### ASSIGNED TASK
From the records below, output exactly the lines running from the line containing "In particular, the" through the line containing "This makes the", and no others.

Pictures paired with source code
##########
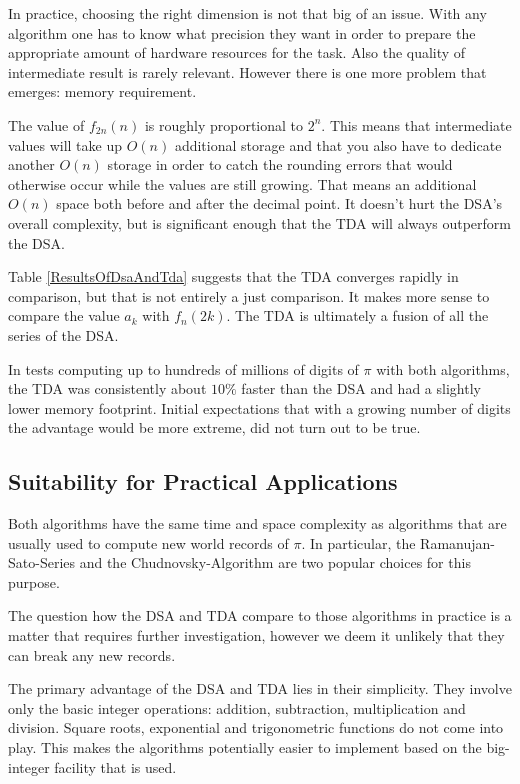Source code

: \documentclass[a4paper,11pt]{scrartcl}
\theoremstyle{definition}
\theoremstyle{plain}
\theoremstyle{remark}
\begin{document}
In practice, choosing the right dimension is not that big of an issue.
With any algorithm one has to know what precision they want in order to prepare the appropriate amount of hardware resources for the task.
Also the quality of intermediate result is rarely relevant.
However there is one more problem that emerges: memory requirement.

The value of $f_{2n}(n)$ is roughly proportional to $2^n$.
This means that intermediate values will take up $O(n)$ additional storage and that you also have to dedicate another $O(n)$ storage in order to catch the rounding errors that would otherwise occur while the values are still growing.
That means an additional $O(n)$ space both before and after the decimal point.
It doesn't hurt the DSA's overall complexity, but is significant enough that the TDA will always outperform the DSA.

Table \ref{ResultsOfDsaAndTda} suggests that the TDA converges rapidly in comparison, but that is not entirely a just comparison.
It makes more sense to compare the value $a_k$ with $f_n(2k)$.
The TDA is ultimately a fusion of all the series of the DSA.

In tests computing up to hundreds of millions of digits of $\pi$ with both algorithms, the TDA was consistently about $10\%$ faster than the DSA and had a slightly lower memory footprint.
Initial expectations that with a growing number of digits the advantage would be more extreme, did not turn out to be true.

\subsection{Suitability for Practical Applications}

Both algorithms have the same time and space complexity as algorithms that are usually used to compute new world records of $\pi$.
In particular, the Ramanujan-Sato-Series and the Chudnovsky-Algorithm are two popular choices for this purpose.

The question how the DSA and TDA compare to those algorithms in practice is a matter that requires further investigation, however we deem it unlikely that they can break any new records.

The primary advantage of the DSA and TDA lies in their simplicity.
They involve only the basic integer operations: addition, subtraction, multiplication and division.
Square roots, exponential and trigonometric functions do not come into play.
This makes the algorithms potentially easier to implement based on the big-integer facility that is used.
\end{document}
##########
### EXERCISE ANSWER
In particular, the Ramanujan-Sato-Series and the Chudnovsky-Algorithm are two popular choices for this purpose.

The question how the DSA and TDA compare to those algorithms in practice is a matter that requires further investigation, however we deem it unlikely that they can break any new records.

The primary advantage of the DSA and TDA lies in their simplicity.
They involve only the basic integer operations: addition, subtraction, multiplication and division.
Square roots, exponential and trigonometric functions do not come into play.
This makes the algorithms potentially easier to implement based on the big-integer facility that is used.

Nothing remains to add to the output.